The powers and authority above conferred may at any time be modified,
changed, extended or revoked, and may be conferred in whole or in part on other
officers and employees by the Board of Directors or the Executive Committee.
SECTION 15. BONDS: The Board of Directors may require any officer, agent or
employee of the Corporation to give a bond to the Corporation, conditional upon
the faithful performance of his duties, with one or more sureties and in such
amount as may be satisfactory to the Board of Directors.
ARTICLE V
INDEMNIFICATION OF DIRECTORS AND OFFICERS
SECTION 1. RIGHT OF INDEMNIFICATION: Each director and officer of the
Corporation, whether or not then in office, each director and officer of a
subsidiary of the Corporation, whether or not then in office, and any person
whose testator or intestate was such a director or officer, shall be indemnified
by the Corporation for the defense of, or in connection with, any threatened,
pending or completed actions or proceedings and appeals therein, whether civil,
criminal, governmental, administrative or investigative, in accordance with and
to the fullest extent permitted by the Banking Law of the State of New York or
other applicable law, as such law now exists or may hereafter be amended;
provided, however, that the Corporation shall provide indemnification in
connection with an action or proceeding (or part thereof) initiated by such a
director or officer only if such action or proceeding (or part thereof) was
authorized by the Board of Directors.
Exhibit 4, Page 10
SECTION 2. ADVANCEMENT OF EXPENSES: Expenses incurred by a director or
officer in connection with any action or proceeding as to which indemnification
may be given under Section 1 of this Article V may be paid by the Corporation in
advance of the final disposition of such action or proceeding upon (a) receipt
of an undertaking by or on behalf of such director or officer to repay such
advancement in the event that such director or officer is ultimately found not
to be entitled to indemnification as authorized by this Article V and (b)
approval by the Board of Directors acting by a quorum consisting of directors
who are not parties to such action or proceeding or, if such a quorum is not
obtainable, then approval by stockholders.
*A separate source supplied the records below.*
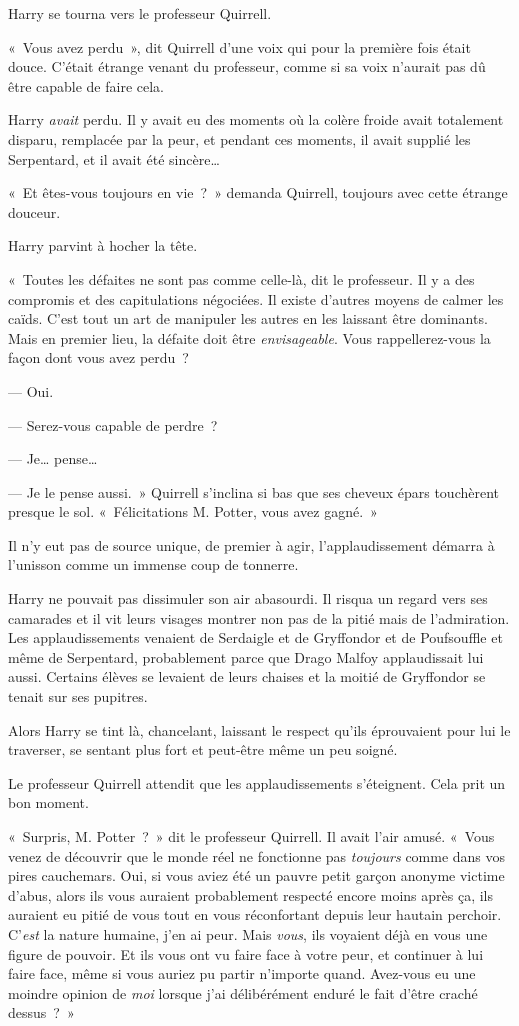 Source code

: Harry se tourna vers le professeur Quirrell.

«~Vous avez perdu~», dit Quirrell d'une voix qui pour la première fois était douce.
C'était étrange venant du professeur, comme si sa voix n'aurait pas dû être capable de faire cela.

Harry \emph{avait} perdu.
Il y avait eu des moments où la colère froide avait totalement disparu, remplacée par la peur, et pendant ces moments, il avait supplié les Serpentard, et il avait été sincère…

«~Et êtes-vous toujours en vie~?~»
demanda Quirrell, toujours avec cette étrange douceur.

Harry parvint à hocher la tête.

«~Toutes les défaites ne sont pas comme celle-là, dit le professeur.
Il y a des compromis et des capitulations négociées.
Il existe d'autres moyens de calmer les caïds.
C'est tout un art de manipuler les autres en les laissant être dominants.
Mais en premier lieu, la défaite doit être \emph{envisageable}.
Vous rappellerez-vous la façon dont vous avez perdu~?

--- Oui.

--- Serez-vous capable de perdre~?

--- Je… pense…

--- Je le pense aussi.~»
Quirrell s'inclina si bas que ses cheveux épars touchèrent presque le sol.
«~Félicitations M. Potter, vous avez gagné.~»

Il n'y eut pas de source unique, de premier à agir, l'applaudissement démarra à l'unisson comme un immense coup de tonnerre.


Harry ne pouvait pas dissimuler son air abasourdi.
Il risqua un regard vers ses camarades et il vit leurs visages montrer non pas de la pitié mais de l'admiration.
Les applaudissements venaient de Serdaigle et de Gryffondor et de Poufsouffle et même de Serpentard, probablement parce que Drago Malfoy applaudissait lui aussi.
Certains élèves se levaient de leurs chaises et la moitié de Gryffondor se tenait sur ses pupitres.

Alors Harry se tint là, chancelant, laissant le respect qu'ils éprouvaient pour lui le traverser, se sentant plus fort et peut-être même un peu soigné.

Le professeur Quirrell attendit que les applaudissements s'éteignent.
Cela prit un bon moment.

«~Surpris, M. Potter~?~»
dit le professeur Quirrell.
Il avait l'air amusé.
«~Vous venez de découvrir que le monde réel ne fonctionne pas \emph{toujours} comme dans vos pires cauchemars.
Oui, si vous aviez été un pauvre petit garçon anonyme victime d'abus, alors ils vous auraient probablement respecté encore moins après ça, ils auraient eu pitié de vous tout en vous réconfortant depuis leur hautain perchoir.
C'\emph{est} la nature humaine, j'en ai peur.
Mais \emph{vous}, ils voyaient déjà en vous une figure de pouvoir.
Et ils vous ont vu faire face à votre peur, et continuer à lui faire face, même si vous auriez pu partir n'importe quand.
Avez-vous eu une moindre opinion de \emph{moi} lorsque j'ai délibérément enduré le fait d'être craché dessus~?~»

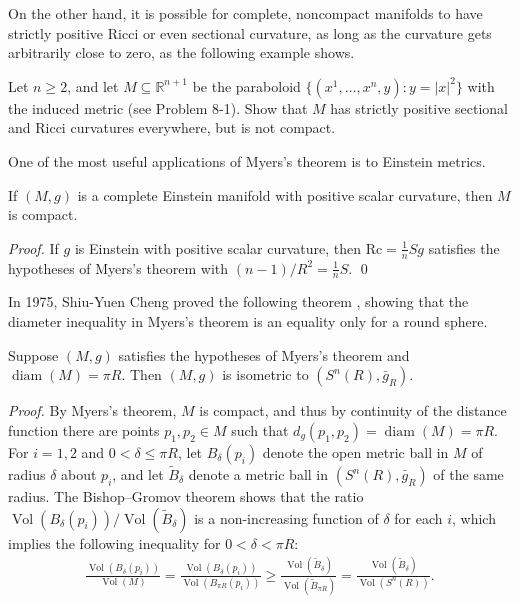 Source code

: On the other hand, it is possible for complete, noncompact manifolds to have strictly positive Ricci or even sectional curvature, as long as the curvature gets arbitrarily close to zero, as the following example shows.

\begin{exercise}
\label{exer:paraboloid-positive-curvature}
Let $n \geq 2$, and let $M \subseteq \mathbb{R}^{n+1}$ be the paraboloid $\{(x^1, \ldots, x^n, y) : y = |x|^2\}$ with the induced metric (see Problem 8-1). Show that $M$ has strictly positive sectional and Ricci curvatures everywhere, but is not compact.
\end{exercise}

One of the most useful applications of Myers's theorem is to Einstein metrics.

\begin{corollary}
\label{cor:einstein-positive-scalar-curvature-compact}
If $(M,g)$ is a complete Einstein manifold with positive scalar curvature, then $M$ is compact.
\end{corollary}

\emph{Proof.} If $g$ is Einstein with positive scalar curvature, then $\text{Rc} = \frac{1}{n}Sg$ satisfies the hypotheses of Myers's theorem with $(n-1)/R^2 = \frac{1}{n}S$. \qed

In 1975, Shiu-Yuen Cheng proved the following theorem \cite{Che75}, showing that the diameter inequality in Myers's theorem is an equality only for a round sphere.

\begin{theorem}
\label{thm:chengs-maximal-diameter}
Suppose $(M, g)$ satisfies the hypotheses of Myers's theorem and $\operatorname{diam}(M) = \pi R$. Then $(M, g)$ is isometric to $(S^n(R), \bar{g}_R)$.
\end{theorem}

\emph{Proof.} By Myers's theorem, $M$ is compact, and thus by continuity of the distance function there are points $p_1, p_2 \in M$ such that $d_g(p_1, p_2) = \operatorname{diam}(M) = \pi R$. For $i = 1, 2$ and $0 < \delta \leq \pi R$, let $B_\delta(p_i)$ denote the open metric ball in $M$ of radius $\delta$ about $p_i$, and let $\tilde{B}_\delta$ denote a metric ball in $(S^n(R), \bar{g}_R)$ of the same radius. The Bishop--Gromov theorem shows that the ratio $\operatorname{Vol}(B_\delta(p_i))/\operatorname{Vol}(\tilde{B}_\delta)$ is a non-increasing function of $\delta$ for each $i$, which implies the following inequality for $0 < \delta < \pi R$:
\begin{align}
\frac{\operatorname{Vol}(B_\delta(p_i))}{\operatorname{Vol}(M)} = \frac{\operatorname{Vol}(B_\delta(p_i))}{\operatorname{Vol}(B_{\pi R}(p_i))} \geq \frac{\operatorname{Vol}(\tilde{B}_\delta)}{\operatorname{Vol}(\tilde{B}_{\pi R})} = \frac{\operatorname{Vol}(\tilde{B}_\delta)}{\operatorname{Vol}(S^n(R))}.
\label{eq:12.2}
\end{align}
To the extent permitted by law, the
Board of Directors or, if applicable, the stockholders, shall not be required
under this Section 2, to find that the director or officer has met the
applicable standard of conduct provided by law for indemnification in connection
with such action or proceeding.
SECTION 3. AVAILABILITY AND INTERPRETATION: To the extent permitted under
applicable law, the rights of indemnification and to the advancement of expenses
provided in this Article V (a) shall be available with respect to events
occurring prior to the adoption of this Article V, (b) shall continue to exist
after any recision or restrictive amendment of this Article V with respect to
events occurring prior to such recision or amendment, (C) may be interpreted on
the basis of applicable law in effect at the time of the occurrence of the event
or events giving rise to the action or proceeding, or on the basis of applicable
law in effect at the time such rights are claimed, and (d) are in the nature of
contract rights which may be enforced in any court of competent jurisdiction as
if the Corporation and the director or officer for whom such rights are sought
were parties to a separate written agreement.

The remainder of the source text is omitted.